Start-ups and Emotional Debt - SandB0x
http://www.evanmiller.org/start-ups-and-emotional-debt.html

======
4ydx
I have worked at a "startup" for 6 years where I have been, primarily, the
only developer. It has been extremely taxing to say the least. I started in my
early thirties. Sometimes I feel like a fool. Sometimes I worry about what I
will do next. I do hope to never again have this similar experience of being
the only one doing all of the truly hard (and it is hard) labor of creating a
system when the reward is little more than a paycheck. I wasn't a founder, but
I often think that the workload I have received is nothing short of one.

If anything, I think it isn't the experience of a startup that is terrible so
much as the emotional burnout that often seems to result from being in one.

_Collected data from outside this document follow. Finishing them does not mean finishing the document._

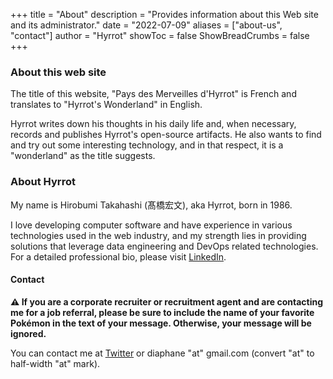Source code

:+++
title = "About"
description = "Provides information about this Web site and its administrator."
date = "2022-07-09"
aliases = ["about-us", "contact"]
author = "Hyrrot"
showToc = false
ShowBreadCrumbs = false
+++

### About this web site

The title of this website, "Pays des Merveilles d'Hyrrot" is French and translates to "Hyrrot's Wonderland" in English.

Hyrrot writes down his thoughts in his daily life and, when necessary, records and publishes Hyrrot's open-source artifacts. He also wants to find and try out some interesting technology, and in that respect, it is a "wonderland" as the title suggests.

### About Hyrrot

My name is Hirobumi Takahashi (髙橋宏文), aka Hyrrot, born in 1986.

I love developing computer software and have experience in various technologies used in the web industry, and my strength lies in providing solutions that leverage data engineering and DevOps related technologies. For a detailed professional bio, please visit [LinkedIn](https://www.linkedin.com/in/hirobumi-takahashi-7ba45538/).

#### Contact

**:warning: If you are a corporate recruiter or recruitment agent and are contacting me for a job referral, please be sure to include the name of your favorite Pokémon in the text of your message. Otherwise, your message will be ignored.**

You can contact me at [Twitter](https://www.twitter.com/hyrrot/) or diaphane "at" gmail.com (convert "at" to half-width "at" mark).
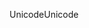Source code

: <span data-ttu-id="27e3d-101">Unicode</span><span class="sxs-lookup"><span data-stu-id="27e3d-101">Unicode</span></span>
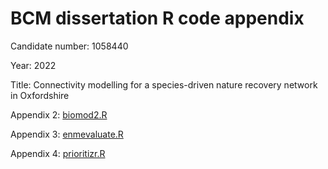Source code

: # BCM dissertation R code appendix 
Candidate number: 1058440

Year: 2022

Title: Connectivity modelling for a species-driven nature recovery network in Oxfordshire

Appendix 2: [biomod2.R](https://github.com/dissertationrepository/BCMdissertation/blob/main/appdx2-biomod2.R)

Appendix 3: [enmevaluate.R](https://github.com/dissertationrepository/BCMdissertation/blob/main/appdx3-enmevaluate.R)

Appendix 4: [prioritizr.R](https://github.com/dissertationrepository/BCMdissertation/blob/main/appdx4-prioritizr.R)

I
think everybody in their youth should experience it just to see how far they
can go. I would only recommend that they don't do it in a situation where they
are the only one steering the ship :) It can lead to lots of sleepless nights
and tremendous amounts of pressure, but I would imagine that sharing the load
with a couple other people would make it a lot more "fun" as well as providing
all of the educational benefits available for participating. Nothing is better
for developing your style as a programmer than having to program a lot over a
long period of time. There are more opportunities to make mistakes in a
startup which means there are more opportunities to learn. I would say it is
far better than a corporate environment, which I have also had the pleasure of
working in.

------
rcarrigan87
I agree start-ups have become in vogue recently and many young, impressionable
20 somethings (myself included) get caught in the Tech Crunch celebrity of it
all, but the person you're describing is exactly the kind of person doing
start-ups for the wrong reasons.

Start with your passion and build a business around it. If the business end
never works out, at least you got to work on something you really enjoy.

Much harder said than done. Many people don't know what they're truly
passionate about until their 30-40s.